The answer should be one number only, namely how many lines of the records hold the word "mmap".

▶

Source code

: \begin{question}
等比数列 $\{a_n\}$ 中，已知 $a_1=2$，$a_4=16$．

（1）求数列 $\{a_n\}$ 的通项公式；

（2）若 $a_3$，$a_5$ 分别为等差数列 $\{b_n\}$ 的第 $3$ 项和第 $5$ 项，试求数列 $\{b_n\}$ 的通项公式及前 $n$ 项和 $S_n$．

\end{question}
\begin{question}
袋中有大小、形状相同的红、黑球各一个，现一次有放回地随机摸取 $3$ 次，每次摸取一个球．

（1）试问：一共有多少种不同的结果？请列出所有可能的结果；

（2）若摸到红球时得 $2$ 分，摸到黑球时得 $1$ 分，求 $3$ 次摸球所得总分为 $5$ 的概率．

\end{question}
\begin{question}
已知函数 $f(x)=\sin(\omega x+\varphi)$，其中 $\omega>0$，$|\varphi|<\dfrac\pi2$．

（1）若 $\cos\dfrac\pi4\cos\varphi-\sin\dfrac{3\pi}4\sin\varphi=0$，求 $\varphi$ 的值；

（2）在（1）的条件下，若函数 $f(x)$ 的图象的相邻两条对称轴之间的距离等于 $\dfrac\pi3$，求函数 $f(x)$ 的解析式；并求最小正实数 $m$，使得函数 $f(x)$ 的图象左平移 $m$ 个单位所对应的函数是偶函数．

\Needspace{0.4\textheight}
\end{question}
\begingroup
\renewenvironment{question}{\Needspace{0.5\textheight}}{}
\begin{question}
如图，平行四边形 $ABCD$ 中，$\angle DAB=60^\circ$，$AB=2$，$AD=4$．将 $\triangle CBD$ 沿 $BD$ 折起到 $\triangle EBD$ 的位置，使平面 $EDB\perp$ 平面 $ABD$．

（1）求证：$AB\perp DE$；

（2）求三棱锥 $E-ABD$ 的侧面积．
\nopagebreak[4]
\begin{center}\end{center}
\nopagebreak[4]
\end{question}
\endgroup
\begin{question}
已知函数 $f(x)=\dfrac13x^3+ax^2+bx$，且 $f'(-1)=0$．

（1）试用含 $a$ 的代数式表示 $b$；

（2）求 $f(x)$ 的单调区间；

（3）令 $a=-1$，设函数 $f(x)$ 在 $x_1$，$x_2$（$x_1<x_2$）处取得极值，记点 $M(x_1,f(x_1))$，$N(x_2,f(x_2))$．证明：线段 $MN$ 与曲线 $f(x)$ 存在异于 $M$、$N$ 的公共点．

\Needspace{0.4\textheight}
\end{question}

◀
▶

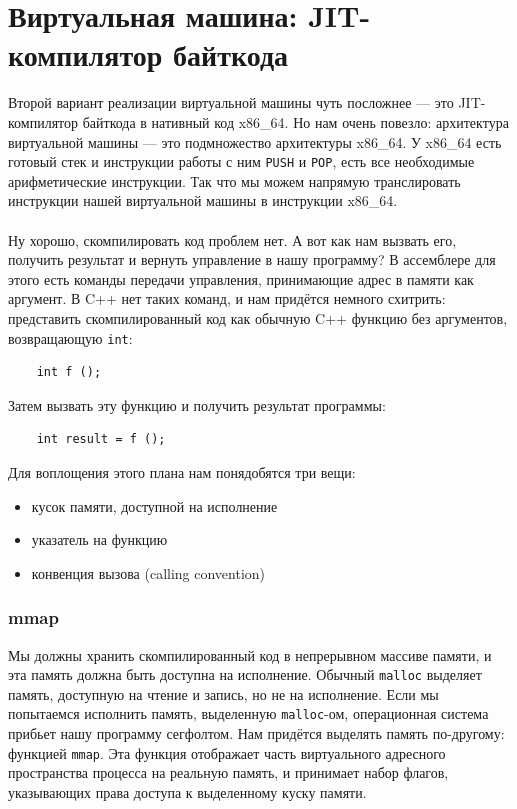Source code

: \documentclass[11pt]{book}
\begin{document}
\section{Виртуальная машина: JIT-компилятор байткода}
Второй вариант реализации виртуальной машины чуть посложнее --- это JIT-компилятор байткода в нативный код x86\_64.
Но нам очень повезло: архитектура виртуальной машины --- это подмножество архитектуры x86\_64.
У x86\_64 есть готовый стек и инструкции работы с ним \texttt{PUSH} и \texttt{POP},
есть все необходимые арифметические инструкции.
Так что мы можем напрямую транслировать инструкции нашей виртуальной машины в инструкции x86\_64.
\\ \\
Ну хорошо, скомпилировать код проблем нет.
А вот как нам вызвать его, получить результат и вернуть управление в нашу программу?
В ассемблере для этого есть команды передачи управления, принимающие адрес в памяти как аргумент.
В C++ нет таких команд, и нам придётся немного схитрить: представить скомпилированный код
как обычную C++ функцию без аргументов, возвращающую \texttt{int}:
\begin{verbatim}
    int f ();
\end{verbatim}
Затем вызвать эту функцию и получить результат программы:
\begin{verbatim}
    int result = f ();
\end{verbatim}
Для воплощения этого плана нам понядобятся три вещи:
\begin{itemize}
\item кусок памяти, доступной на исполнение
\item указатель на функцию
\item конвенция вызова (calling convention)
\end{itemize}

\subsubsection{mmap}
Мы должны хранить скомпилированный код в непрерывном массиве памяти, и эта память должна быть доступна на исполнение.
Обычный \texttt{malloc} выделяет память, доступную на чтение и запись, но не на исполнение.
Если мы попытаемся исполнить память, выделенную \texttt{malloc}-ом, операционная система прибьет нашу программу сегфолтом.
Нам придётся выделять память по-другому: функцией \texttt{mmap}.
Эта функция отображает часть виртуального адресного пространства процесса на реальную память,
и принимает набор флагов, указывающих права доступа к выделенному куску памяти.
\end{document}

◀
▶

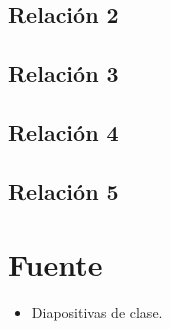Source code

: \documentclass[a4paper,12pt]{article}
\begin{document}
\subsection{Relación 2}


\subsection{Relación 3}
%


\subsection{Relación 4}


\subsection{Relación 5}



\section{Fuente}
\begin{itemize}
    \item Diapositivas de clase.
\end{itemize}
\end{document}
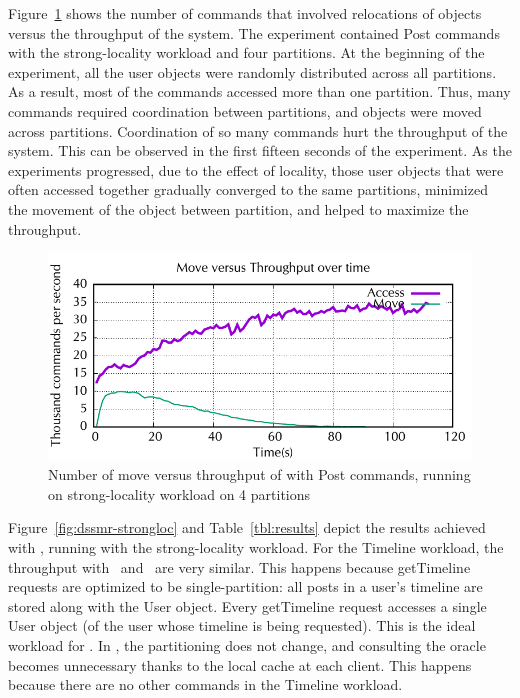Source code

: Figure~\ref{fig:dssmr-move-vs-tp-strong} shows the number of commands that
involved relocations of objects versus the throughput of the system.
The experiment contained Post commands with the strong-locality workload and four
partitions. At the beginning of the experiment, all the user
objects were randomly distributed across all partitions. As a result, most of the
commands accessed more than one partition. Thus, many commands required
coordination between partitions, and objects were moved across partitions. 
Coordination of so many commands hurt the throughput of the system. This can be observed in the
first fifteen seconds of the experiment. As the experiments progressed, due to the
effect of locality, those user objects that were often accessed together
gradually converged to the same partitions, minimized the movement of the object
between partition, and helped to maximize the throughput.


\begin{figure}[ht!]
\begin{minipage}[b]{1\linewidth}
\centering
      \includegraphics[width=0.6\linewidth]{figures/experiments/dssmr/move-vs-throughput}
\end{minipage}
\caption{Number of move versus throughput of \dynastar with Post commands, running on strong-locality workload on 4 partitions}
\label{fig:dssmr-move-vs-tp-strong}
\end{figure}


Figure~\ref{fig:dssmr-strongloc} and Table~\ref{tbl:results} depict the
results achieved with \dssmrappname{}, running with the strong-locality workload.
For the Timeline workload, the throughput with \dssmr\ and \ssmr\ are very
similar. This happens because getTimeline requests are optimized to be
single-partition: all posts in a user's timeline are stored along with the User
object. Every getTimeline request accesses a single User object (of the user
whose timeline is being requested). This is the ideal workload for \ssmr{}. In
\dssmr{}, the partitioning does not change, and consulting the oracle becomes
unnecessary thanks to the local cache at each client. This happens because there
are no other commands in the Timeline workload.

◀

> _Exercise result_
2